Collected data

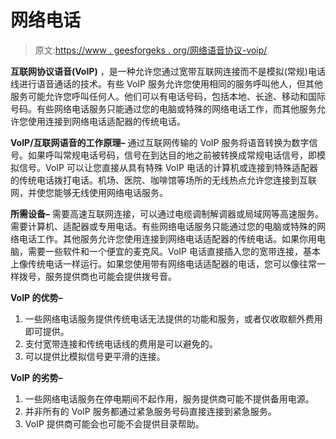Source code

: # 网络电话

> 原文:[https://www . geesforgeks . org/网络语音协议-voip/](https://www.geeksforgeeks.org/voice-over-internet-protocol-voip/)

**互联网协议语音(VoIP)** ，是一种允许您通过宽带互联网连接而不是模拟(常规)电话线进行语音通话的技术。有些 VoIP 服务允许您使用相同的服务呼叫他人，但其他服务可能允许您呼叫任何人。他们可以有电话号码，包括本地、长途、移动和国际号码。有些网络电话服务只能通过您的电脑或特殊的网络电话工作，而其他服务允许您使用连接到网络电话适配器的传统电话。

**VoIP/互联网语音的工作原理–**
通过互联网传输的 VoIP 服务将语音转换为数字信号。如果呼叫常规电话号码，信号在到达目的地之前被转换成常规电话信号，即模拟信号。VoIP 可以让您直接从具有特殊 VoIP 电话的计算机或连接到特殊适配器的传统电话拨打电话。机场、医院、咖啡馆等场所的无线热点允许您连接到互联网，并使您能够无线使用网络电话服务。

**所需设备–**
需要高速互联网连接，可以通过电缆调制解调器或局域网等高速服务。需要计算机、适配器或专用电话。有些网络电话服务只能通过您的电脑或特殊的网络电话工作。其他服务允许您使用连接到网络电话适配器的传统电话。如果你用电脑，需要一些软件和一个便宜的麦克风。VoIP 电话直接插入您的宽带连接，基本上像传统电话一样运行。如果您使用带有网络电话适配器的电话，您可以像往常一样拨号，服务提供商也可能会提供拨号音。

**VoIP 的优势–**

1.  一些网络电话服务提供传统电话无法提供的功能和服务，或者仅收取额外费用即可提供。
2.  支付宽带连接和传统电话线的费用是可以避免的。
3.  可以提供比模拟信号更平滑的连接。

**VoIP 的劣势–**

1.  一些网络电话服务在停电期间不起作用，服务提供商可能不提供备用电源。
2.  并非所有的 VoIP 服务都通过紧急服务号码直接连接到紧急服务。
3.  VoIP 提供商可能会也可能不会提供目录帮助。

• TASK TO COMPLETE: In your copy, omit the pictures and restate every line of the data word for word.

• YOUR SOLUTION:
Source code

: # 网络电话

> 原文:[https://www . geesforgeks . org/网络语音协议-voip/](https://www.geeksforgeeks.org/voice-over-internet-protocol-voip/)

**互联网协议语音(VoIP)** ，是一种允许您通过宽带互联网连接而不是模拟(常规)电话线进行语音通话的技术。有些 VoIP 服务允许您使用相同的服务呼叫他人，但其他服务可能允许您呼叫任何人。他们可以有电话号码，包括本地、长途、移动和国际号码。有些网络电话服务只能通过您的电脑或特殊的网络电话工作，而其他服务允许您使用连接到网络电话适配器的传统电话。

**VoIP/互联网语音的工作原理–**
通过互联网传输的 VoIP 服务将语音转换为数字信号。如果呼叫常规电话号码，信号在到达目的地之前被转换成常规电话信号，即模拟信号。VoIP 可以让您直接从具有特殊 VoIP 电话的计算机或连接到特殊适配器的传统电话拨打电话。机场、医院、咖啡馆等场所的无线热点允许您连接到互联网，并使您能够无线使用网络电话服务。

**所需设备–**
需要高速互联网连接，可以通过电缆调制解调器或局域网等高速服务。需要计算机、适配器或专用电话。有些网络电话服务只能通过您的电脑或特殊的网络电话工作。其他服务允许您使用连接到网络电话适配器的传统电话。如果你用电脑，需要一些软件和一个便宜的麦克风。VoIP 电话直接插入您的宽带连接，基本上像传统电话一样运行。如果您使用带有网络电话适配器的电话，您可以像往常一样拨号，服务提供商也可能会提供拨号音。

**VoIP 的优势–**

1.  一些网络电话服务提供传统电话无法提供的功能和服务，或者仅收取额外费用即可提供。
2.  支付宽带连接和传统电话线的费用是可以避免的。
3.  可以提供比模拟信号更平滑的连接。

**VoIP 的劣势–**

1.  一些网络电话服务在停电期间不起作用，服务提供商可能不提供备用电源。
2.  并非所有的 VoIP 服务都通过紧急服务号码直接连接到紧急服务。
3.  VoIP 提供商可能会也可能不会提供目录帮助。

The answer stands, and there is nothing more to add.